Status: Current legislation

History of passage through Parliament

Text of statute as originally enacted

Revised text of statute as amended

Text of the Merchant Shipping (Homosexual Conduct) Act 2017 as in force today (including any amendments) within the United Kingdom, from legislation.gov.uk.

= Merchant Shipping (Homosexual Conduct) Act 2017 =

Act of the Parliament of the United Kingdom

The Merchant Shipping (Homosexual Conduct) Act 2017 (c. 26) is an act of the Parliament of the United Kingdom. The act repealed parts of the Criminal Justice and Public Order Act 1994 that allowed homosexual acts to be grounds for dismissal from the crew of merchant ships.

== Background ==
The Sexual Offences Act 1967 did not apply to the merchant navy.

== Passage ==
It was introduced to Parliament as a private members bill by John Glen and Baroness Scott of Bybook.

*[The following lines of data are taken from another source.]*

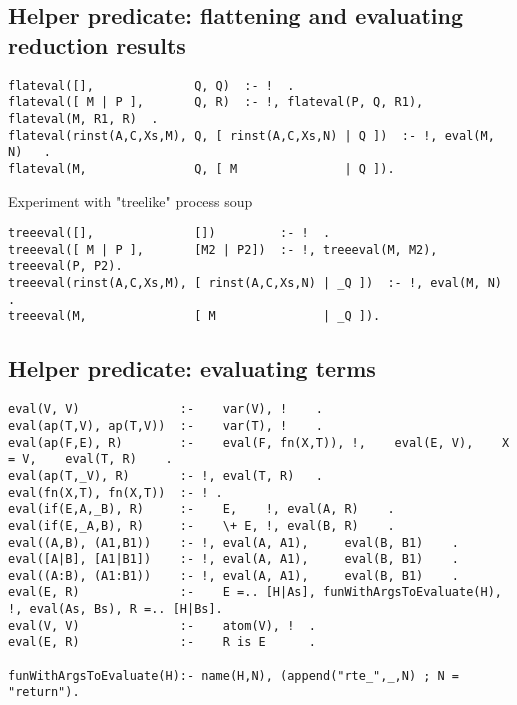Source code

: \subsection{Helper predicate: flattening and evaluating reduction results}

\begin{verbatim}
flateval([],              Q, Q)  :- !  .
flateval([ M | P ],       Q, R)  :- !, flateval(P, Q, R1),  flateval(M, R1, R)  .
flateval(rinst(A,C,Xs,M), Q, [ rinst(A,C,Xs,N) | Q ])  :- !, eval(M, N)   .
flateval(M,               Q, [ M               | Q ]).
\end{verbatim}

Experiment with "treelike" process soup
\begin{verbatim}
treeeval([],              [])         :- !  .
treeeval([ M | P ],       [M2 | P2])  :- !, treeeval(M, M2), treeeval(P, P2).
treeeval(rinst(A,C,Xs,M), [ rinst(A,C,Xs,N) | _Q ])  :- !, eval(M, N)   .
treeeval(M,               [ M               | _Q ]).
\end{verbatim}

\subsection{Helper predicate: evaluating terms}

\begin{verbatim}
eval(V, V)              :-    var(V), !    .
eval(ap(T,V), ap(T,V))  :-    var(T), !    .
eval(ap(F,E), R)        :-    eval(F, fn(X,T)), !,    eval(E, V),    X = V,    eval(T, R)    .
eval(ap(T,_V), R)       :- !, eval(T, R)   .
eval(fn(X,T), fn(X,T))  :- ! .
eval(if(E,A,_B), R)     :-    E,    !, eval(A, R)    .
eval(if(E,_A,B), R)     :-    \+ E, !, eval(B, R)    .
eval((A,B), (A1,B1))    :- !, eval(A, A1),     eval(B, B1)    .
eval([A|B], [A1|B1])    :- !, eval(A, A1),     eval(B, B1)    .
eval((A:B), (A1:B1))    :- !, eval(A, A1),     eval(B, B1)    .
eval(E, R)              :-    E =.. [H|As], funWithArgsToEvaluate(H), !, eval(As, Bs), R =.. [H|Bs].
eval(V, V)              :-    atom(V), !  .
eval(E, R)              :-    R is E      .

funWithArgsToEvaluate(H):- name(H,N), (append("rte_",_,N) ; N = "return").
\end{verbatim}
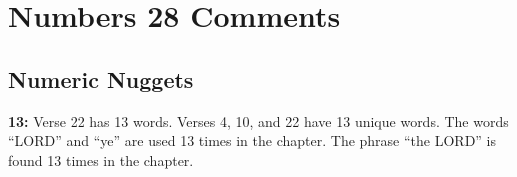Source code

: \section{Numbers 28 Comments}

\subsection{Numeric Nuggets}
\textbf{13: } Verse 22 has 13 words. Verses 4, 10, and 22 have 13 unique words. The words ``LORD'' and ``ye'' are used 13 times in the chapter. The phrase ``the LORD'' is found 13 times in the chapter.

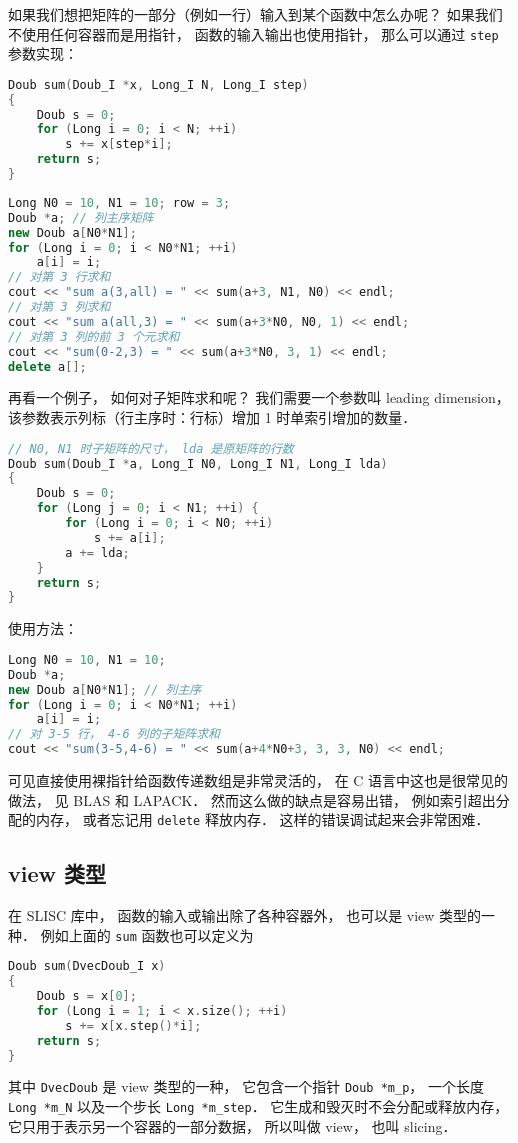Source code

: 

如果我们想把矩阵的一部分（例如一行）输入到某个函数中怎么办呢？ 如果我们不使用任何容器而是用指针， 函数的输入输出也使用指针， 那么可以通过 \verb|step| 参数实现：
\begin{lstlisting}[language=cpp]
Doub sum(Doub_I *x, Long_I N, Long_I step)
{
    Doub s = 0;
    for (Long i = 0; i < N; ++i)
        s += x[step*i];
    return s;
}
\end{lstlisting}

\begin{lstlisting}[language=cpp]
Long N0 = 10, N1 = 10; row = 3;
Doub *a; // 列主序矩阵
new Doub a[N0*N1];
for (Long i = 0; i < N0*N1; ++i)
    a[i] = i;
// 对第 3 行求和
cout << "sum a(3,all) = " << sum(a+3, N1, N0) << endl;
// 对第 3 列求和
cout << "sum a(all,3) = " << sum(a+3*N0, N0, 1) << endl;
// 对第 3 列的前 3 个元求和
cout << "sum(0-2,3) = " << sum(a+3*N0, 3, 1) << endl;
delete a[];
\end{lstlisting}
再看一个例子， 如何对子矩阵求和呢？ 我们需要一个参数叫 leading dimension， 该参数表示列标（行主序时：行标）增加 1 时单索引增加的数量．
\begin{lstlisting}[language=cpp]
// N0, N1 时子矩阵的尺寸， lda 是原矩阵的行数
Doub sum(Doub_I *a, Long_I N0, Long_I N1, Long_I lda)
{
    Doub s = 0;
    for (Long j = 0; i < N1; ++i) {
        for (Long i = 0; i < N0; ++i)
            s += a[i];
        a += lda;
    }
    return s;
}
\end{lstlisting}
使用方法：
\begin{lstlisting}[language=cpp]
Long N0 = 10, N1 = 10;
Doub *a;
new Doub a[N0*N1]; // 列主序
for (Long i = 0; i < N0*N1; ++i)
    a[i] = i;
// 对 3-5 行， 4-6 列的子矩阵求和
cout << "sum(3-5,4-6) = " << sum(a+4*N0+3, 3, 3, N0) << endl;
\end{lstlisting}
可见直接使用裸指针给函数传递数组是非常灵活的， 在 C 语言中这也是很常见的做法， 见 BLAS 和 LAPACK． 然而这么做的缺点是容易出错， 例如索引超出分配的内存， 或者忘记用 \verb|delete| 释放内存． 这样的错误调试起来会非常困难．

\subsection{view 类型}
在 SLISC 库中， 函数的输入或输出除了各种容器外， 也可以是 view 类型的一种． 例如上面的 \verb|sum| 函数也可以定义为
\begin{lstlisting}[language=cpp]
Doub sum(DvecDoub_I x)
{
    Doub s = x[0];
    for (Long i = 1; i < x.size(); ++i)
        s += x[x.step()*i];
    return s;
}
\end{lstlisting}
其中 \verb|DvecDoub| 是 view 类型的一种， 它包含一个指针 \verb|Doub *m_p|， 一个长度 \verb|Long *m_N| 以及一个步长 \verb|Long *m_step|． 它生成和毁灭时不会分配或释放内存， 它只用于表示另一个容器的一部分数据， 所以叫做 view， 也叫 slicing．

During the passage of the legislation, the Conservative MP, Christopher Chope suggested that the repeal should be retrospective which would have quashed convictions.

=== Through the Commons ===
The Bill had its first reading in the House of Commons on 29 June 2016 and its second reading on 20 January 2017. The committee stage started on 8 February and the committee reported on 24 March. The Bill passed its third reading the same day with no amendments.

=== Through the Lords and royal assent ===
The Bill had its first reading on 27 March 2017 and its second reading on 6 April. The order of commitment was discharged and so the Bill had no committee stage in the Lords. The Bill passed its third reading on 27 of April and gained royal assent the same day.

==Provisions==
The act repeals sections 146(4) and 147(3) of the Criminal Justice and Public Order Act 1994 which allowed conduct deemed homosexual as grounds for dismissal from the crew of a merchant ship.